Using its deer claims data from the last half of 2007 and the first half of 2008 and motor vehicle registration counts by state from the Federal Highway Administration, State Farm estimates the chances of a West Virginia vehicle colliding with a deer over the next 12 months at 1 in 45. Such a collision is even more likely in West Virginia than it was a year ago when the odds were 1 in 57.
The probability of a vehicle hitting a deer in West Virginia sometime in the next year is roughly two times greater than the possibility that you will be audited by the Internal Revenue Service in 2009 and 1,100 times greater than your chance of winning a state lottery grand prize if you buy one ticket per day for the next year.
Michigan remains second on the list.

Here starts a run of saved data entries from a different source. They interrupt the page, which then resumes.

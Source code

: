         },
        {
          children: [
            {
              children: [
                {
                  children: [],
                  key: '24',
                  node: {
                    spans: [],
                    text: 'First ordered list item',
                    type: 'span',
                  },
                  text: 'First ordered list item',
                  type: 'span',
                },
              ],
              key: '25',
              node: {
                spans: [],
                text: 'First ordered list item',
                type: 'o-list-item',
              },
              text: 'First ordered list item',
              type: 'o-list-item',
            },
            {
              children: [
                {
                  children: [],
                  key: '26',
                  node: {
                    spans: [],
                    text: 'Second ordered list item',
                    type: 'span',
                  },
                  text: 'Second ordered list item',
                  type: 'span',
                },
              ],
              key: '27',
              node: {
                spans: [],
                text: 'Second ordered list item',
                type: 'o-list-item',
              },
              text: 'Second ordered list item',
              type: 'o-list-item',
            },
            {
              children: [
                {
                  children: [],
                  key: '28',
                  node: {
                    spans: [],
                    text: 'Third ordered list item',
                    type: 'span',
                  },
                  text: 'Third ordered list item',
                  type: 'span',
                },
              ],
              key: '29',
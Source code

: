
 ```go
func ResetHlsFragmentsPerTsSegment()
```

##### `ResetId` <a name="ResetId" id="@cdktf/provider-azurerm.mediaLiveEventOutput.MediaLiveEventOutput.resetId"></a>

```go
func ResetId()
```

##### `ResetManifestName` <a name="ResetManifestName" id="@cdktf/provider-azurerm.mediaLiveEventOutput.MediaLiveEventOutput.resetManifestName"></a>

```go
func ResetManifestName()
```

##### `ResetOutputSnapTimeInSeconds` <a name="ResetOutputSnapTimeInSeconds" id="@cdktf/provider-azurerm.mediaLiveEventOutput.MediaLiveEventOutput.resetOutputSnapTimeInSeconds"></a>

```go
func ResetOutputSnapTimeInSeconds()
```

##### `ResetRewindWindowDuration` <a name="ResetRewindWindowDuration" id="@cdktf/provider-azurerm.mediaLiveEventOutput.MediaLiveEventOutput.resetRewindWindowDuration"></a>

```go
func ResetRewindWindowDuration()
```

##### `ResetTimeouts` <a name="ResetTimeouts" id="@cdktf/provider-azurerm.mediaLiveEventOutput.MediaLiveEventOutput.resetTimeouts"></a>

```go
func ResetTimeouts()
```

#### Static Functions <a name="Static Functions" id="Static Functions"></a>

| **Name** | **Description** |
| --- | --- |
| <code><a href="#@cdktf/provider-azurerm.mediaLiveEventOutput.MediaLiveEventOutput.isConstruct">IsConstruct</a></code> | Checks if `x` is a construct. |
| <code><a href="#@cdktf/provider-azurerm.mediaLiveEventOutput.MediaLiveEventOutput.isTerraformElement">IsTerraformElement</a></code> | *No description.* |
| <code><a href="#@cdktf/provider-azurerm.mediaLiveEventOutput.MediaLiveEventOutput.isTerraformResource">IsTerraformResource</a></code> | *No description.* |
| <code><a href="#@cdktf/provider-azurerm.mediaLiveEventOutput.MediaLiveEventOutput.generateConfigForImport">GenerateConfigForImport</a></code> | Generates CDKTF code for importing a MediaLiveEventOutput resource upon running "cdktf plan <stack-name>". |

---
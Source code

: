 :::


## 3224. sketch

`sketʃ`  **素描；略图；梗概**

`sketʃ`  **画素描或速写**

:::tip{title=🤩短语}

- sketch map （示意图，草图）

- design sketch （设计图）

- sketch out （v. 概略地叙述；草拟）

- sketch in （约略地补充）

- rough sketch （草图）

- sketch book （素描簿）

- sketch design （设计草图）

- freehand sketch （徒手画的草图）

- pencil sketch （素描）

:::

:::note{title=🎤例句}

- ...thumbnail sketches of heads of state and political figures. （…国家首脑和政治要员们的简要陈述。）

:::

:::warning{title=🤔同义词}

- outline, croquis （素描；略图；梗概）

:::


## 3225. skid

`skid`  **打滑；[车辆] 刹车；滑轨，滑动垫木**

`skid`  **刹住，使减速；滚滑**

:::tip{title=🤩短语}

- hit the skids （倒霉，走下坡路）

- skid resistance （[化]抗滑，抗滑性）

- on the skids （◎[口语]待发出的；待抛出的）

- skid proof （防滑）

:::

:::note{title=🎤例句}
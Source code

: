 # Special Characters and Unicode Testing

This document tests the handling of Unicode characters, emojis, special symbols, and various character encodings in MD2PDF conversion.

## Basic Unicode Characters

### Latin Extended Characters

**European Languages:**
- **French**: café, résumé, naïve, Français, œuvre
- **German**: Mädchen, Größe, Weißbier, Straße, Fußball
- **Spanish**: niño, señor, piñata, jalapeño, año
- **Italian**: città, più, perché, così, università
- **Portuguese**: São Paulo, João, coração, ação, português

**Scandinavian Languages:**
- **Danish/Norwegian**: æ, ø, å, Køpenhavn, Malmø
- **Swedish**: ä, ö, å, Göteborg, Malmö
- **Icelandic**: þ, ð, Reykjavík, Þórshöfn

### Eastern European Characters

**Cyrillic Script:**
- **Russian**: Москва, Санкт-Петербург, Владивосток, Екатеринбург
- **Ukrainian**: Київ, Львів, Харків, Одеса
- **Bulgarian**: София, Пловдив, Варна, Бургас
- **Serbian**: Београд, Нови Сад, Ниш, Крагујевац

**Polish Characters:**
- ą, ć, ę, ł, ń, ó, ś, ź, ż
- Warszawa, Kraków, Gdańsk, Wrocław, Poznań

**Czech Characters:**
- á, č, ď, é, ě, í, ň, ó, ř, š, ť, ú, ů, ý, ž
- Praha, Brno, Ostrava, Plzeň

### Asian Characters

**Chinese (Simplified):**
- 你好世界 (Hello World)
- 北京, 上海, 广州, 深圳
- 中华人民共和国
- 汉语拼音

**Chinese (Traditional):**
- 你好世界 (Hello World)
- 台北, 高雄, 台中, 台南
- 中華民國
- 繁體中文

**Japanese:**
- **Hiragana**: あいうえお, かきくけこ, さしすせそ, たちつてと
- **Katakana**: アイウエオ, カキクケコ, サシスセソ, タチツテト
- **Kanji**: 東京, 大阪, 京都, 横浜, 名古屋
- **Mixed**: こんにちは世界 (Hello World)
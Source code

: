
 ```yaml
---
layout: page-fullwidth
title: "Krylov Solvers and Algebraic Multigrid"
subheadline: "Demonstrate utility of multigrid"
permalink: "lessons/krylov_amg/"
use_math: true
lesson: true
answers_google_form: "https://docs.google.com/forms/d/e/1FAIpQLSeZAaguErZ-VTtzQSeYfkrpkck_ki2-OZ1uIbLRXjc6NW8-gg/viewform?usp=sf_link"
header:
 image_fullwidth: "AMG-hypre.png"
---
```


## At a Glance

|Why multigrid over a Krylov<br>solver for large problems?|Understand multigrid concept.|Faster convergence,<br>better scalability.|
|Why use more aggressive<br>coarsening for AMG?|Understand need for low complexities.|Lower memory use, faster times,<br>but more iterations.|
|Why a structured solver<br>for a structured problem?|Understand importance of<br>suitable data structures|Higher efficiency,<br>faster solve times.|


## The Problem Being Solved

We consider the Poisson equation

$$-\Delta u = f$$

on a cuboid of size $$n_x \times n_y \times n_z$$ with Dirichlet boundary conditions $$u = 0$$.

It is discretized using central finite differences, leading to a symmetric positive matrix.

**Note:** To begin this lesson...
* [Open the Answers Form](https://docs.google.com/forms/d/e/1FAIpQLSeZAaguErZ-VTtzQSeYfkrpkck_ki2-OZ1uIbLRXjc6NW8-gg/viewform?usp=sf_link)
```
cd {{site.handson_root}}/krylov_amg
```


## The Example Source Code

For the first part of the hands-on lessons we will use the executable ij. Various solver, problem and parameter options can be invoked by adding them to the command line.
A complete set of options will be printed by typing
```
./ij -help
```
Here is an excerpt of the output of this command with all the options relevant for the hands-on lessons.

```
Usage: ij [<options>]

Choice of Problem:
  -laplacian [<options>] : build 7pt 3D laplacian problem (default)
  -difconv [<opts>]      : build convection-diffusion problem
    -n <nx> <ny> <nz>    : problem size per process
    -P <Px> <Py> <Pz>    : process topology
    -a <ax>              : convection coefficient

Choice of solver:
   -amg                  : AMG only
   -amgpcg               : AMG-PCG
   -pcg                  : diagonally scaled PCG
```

The likelihood of a specific vehicle striking a deer there next year is 1 in 78. Pennsylvania (1 in 97), Iowa (1 in 105) and Arkansas (1 in 108) each moved up one spot on the list to third, fourth and fifth respectively.
South Dakota is sixth. Wisconsin dropped from third to seventh. Montana, North Dakota and Virginia round out the top 10.
The state in which deer-vehicle collisions are least likely is still Hawaii (1 in 10,962).
The average property damage cost of these incidents was just over $2,950, up 2.5 percent from a year ago.
According to the Insurance Institute for Highway Safety®, there are approximately 1.5 million deer-vehicle collisions annually in the United States, causing more than 150 fatalities and $1.1 billion in property damage. State Farm's data shows the total number of deer-vehicle collisions in the United States has increased 14.9 percent from five years ago.
These collisions are more frequent during the deer migration and mating season in October, November and December. The combination of growing deer populations and the displacement of deer habitat caused by urban sprawl are producing increasingly hazardous conditions for motorists and deer.